Com a Estátua da Liberdade aparecendo no alto, um garoto de 11 anos chamado Jurgen estava encolhido em seu casaco, ao lado de sua família e de algumas poucas malas, enquanto um vento frio soprava do rio Hudson.

Ellis Island é mais conhecida como a antiga porta de entrada para milhões de imigrantes que entram nos EUA, mas no inverno de 1944, o menino – Jurgen – e sua família estavam prestes a ser deportados para a Alemanha.

“Fomos processados ​​em Ellis Island como imigrantes ilegais. Na verdade, fomos sequestrados pelo governo dos EUA” – disse Jurgen, hoje com 82 anos.

Jurgen e sua família estavam entre os milhares de latino-americanos de origem alemã que foram capturados por seus respectivos governos por ordens dos EUA após o bombardeio de Pearl Harbor em 7 de dezembro de 1941.

Eles foram detidos de acordo com um programa pouco conhecido do departamento de estado dos EUA. A “Divisão Especial de Problemas de Guerra”, que orquestraria a detenção de mais de 4 mil latino-americanos da Alemanha, Japão e Itália em campos de concentração no Texas e em outros lugares, além de centros de detenção localizados na América Latina.

Ao todo, 15 países latino-americanos deportariam residentes e cidadãos de ascendência alemã para centros de detenção nos Estados Unidos, muitas vezes sem recurso legal, de acordo com uma declaração do Arquivo Nacional.

O internamento de mais de 120.000 nipo-americanos em campos foi reconhecido pelo Congresso dos EUA, mas a história dos latino-americanos com origens nos países do eixo foi amplamente esquecida pela a história.

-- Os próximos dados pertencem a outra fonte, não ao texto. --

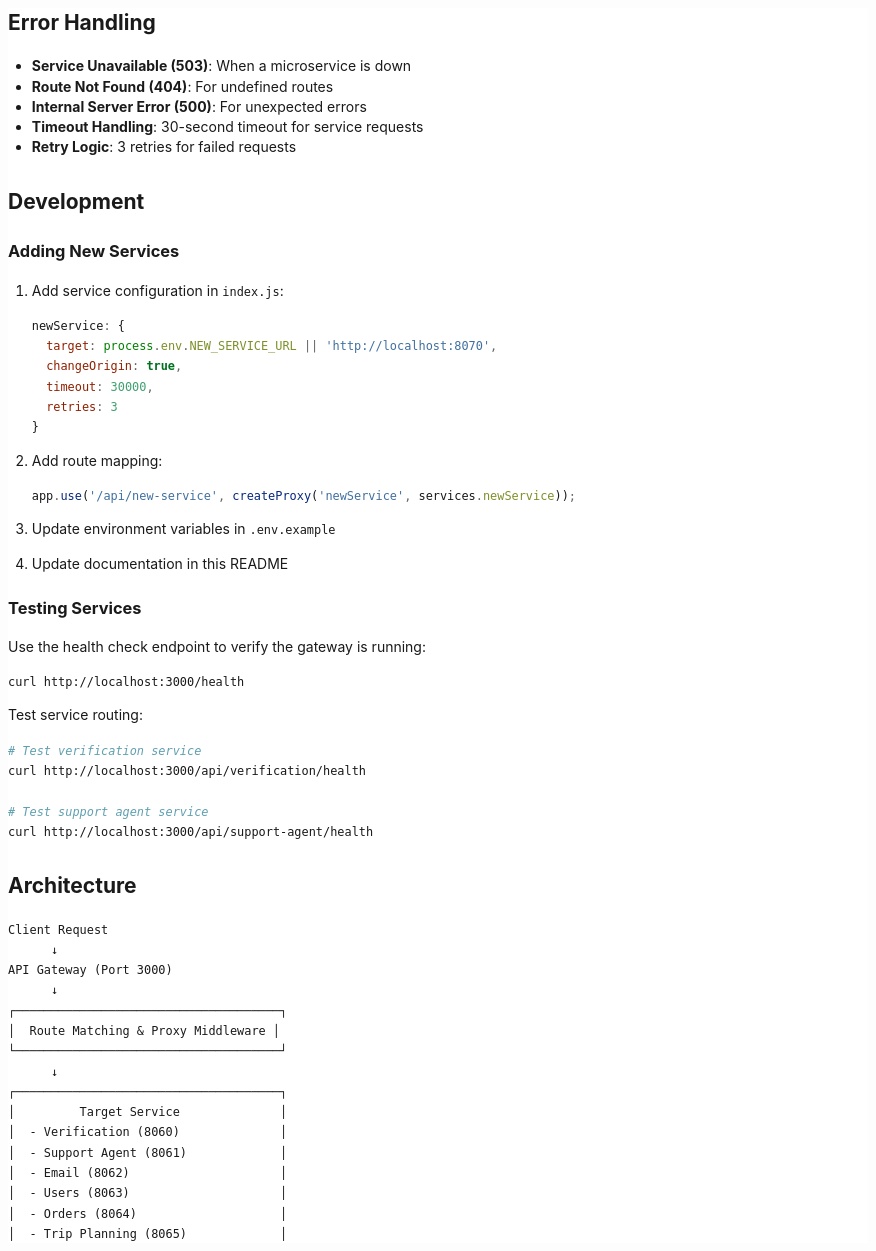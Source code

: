 ## Error Handling

- **Service Unavailable (503)**: When a microservice is down
- **Route Not Found (404)**: For undefined routes
- **Internal Server Error (500)**: For unexpected errors
- **Timeout Handling**: 30-second timeout for service requests
- **Retry Logic**: 3 retries for failed requests

## Development

### Adding New Services

1. Add service configuration in `index.js`:
   ```javascript
   newService: {
     target: process.env.NEW_SERVICE_URL || 'http://localhost:8070',
     changeOrigin: true,
     timeout: 30000,
     retries: 3
   }
   ```

2. Add route mapping:
   ```javascript
   app.use('/api/new-service', createProxy('newService', services.newService));
   ```

3. Update environment variables in `.env.example`

4. Update documentation in this README

### Testing Services

Use the health check endpoint to verify the gateway is running:
```bash
curl http://localhost:3000/health
```

Test service routing:
```bash
# Test verification service
curl http://localhost:3000/api/verification/health

# Test support agent service  
curl http://localhost:3000/api/support-agent/health
```

## Architecture

```
Client Request
      ↓
API Gateway (Port 3000)
      ↓
┌─────────────────────────────────────┐
│  Route Matching & Proxy Middleware │
└─────────────────────────────────────┘
      ↓
┌─────────────────────────────────────┐
│         Target Service              │
│  - Verification (8060)              │
│  - Support Agent (8061)             │
│  - Email (8062)                     │
│  - Users (8063)                     │
│  - Orders (8064)                    │
│  - Trip Planning (8065)             │
```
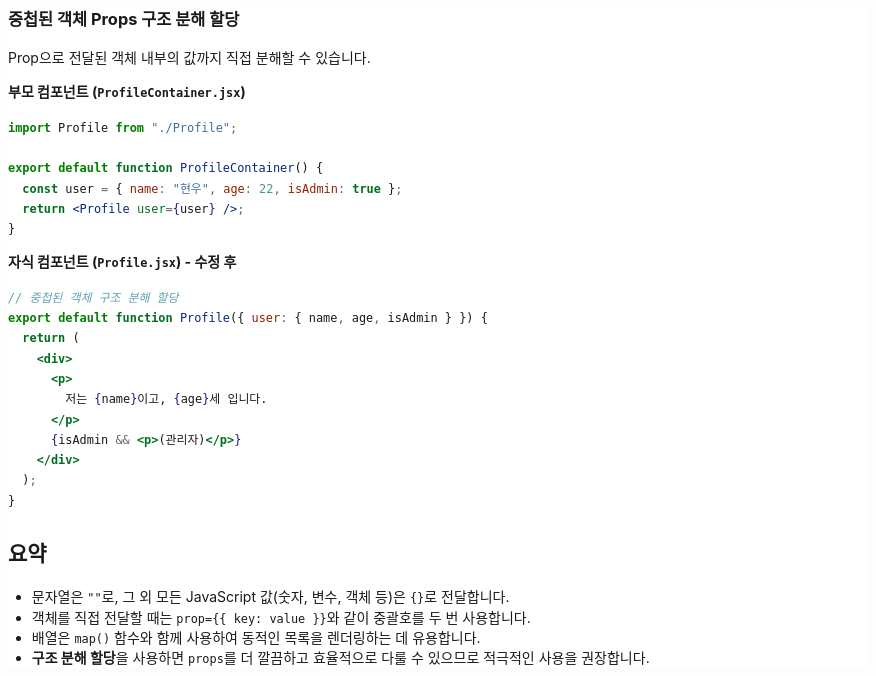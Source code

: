 ### 중첩된 객체 Props 구조 분해 할당

Prop으로 전달된 객체 내부의 값까지 직접 분해할 수 있습니다.

**부모 컴포넌트 (`ProfileContainer.jsx`)**

```jsx
import Profile from "./Profile";

export default function ProfileContainer() {
  const user = { name: "현우", age: 22, isAdmin: true };
  return <Profile user={user} />;
}
```

**자식 컴포넌트 (`Profile.jsx`) - 수정 후**

```jsx
// 중첩된 객체 구조 분해 할당
export default function Profile({ user: { name, age, isAdmin } }) {
  return (
    <div>
      <p>
        저는 {name}이고, {age}세 입니다.
      </p>
      {isAdmin && <p>(관리자)</p>}
    </div>
  );
}
```

## 요약

- 문자열은 `""`로, 그 외 모든 JavaScript 값(숫자, 변수, 객체 등)은 `{}`로 전달합니다.
- 객체를 직접 전달할 때는 `prop={{ key: value }}`와 같이 중괄호를 두 번 사용합니다.
- 배열은 `map()` 함수와 함께 사용하여 동적인 목록을 렌더링하는 데 유용합니다.
- **구조 분해 할당**을 사용하면 `props`를 더 깔끔하고 효율적으로 다룰 수 있으므로 적극적인 사용을 권장합니다.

Barracas que receberam os nipo-americanos no campo de Amache, em Granada, Colorado

À medida que o 78º aniversário da entrada dos EUA na Segunda Guerra Mundial se aproxima, cada vez menos pessoas que experimentaram em primeira mão os campos de internação do Serviço de Imigração e Naturalização nos EUA permanecem vivas ou que tem acesso a essas informações.

A segunda guerra mundial (1939 – 1945) chegou rapidamente para a família de Jurgen e outros alemães que viviam na Costa Rica. Menos de um mês após o bombardeio de Pearl Harbor, o pai de Jurgen foi preso pela polícia costarriquenha em 2 de janeiro de 1942.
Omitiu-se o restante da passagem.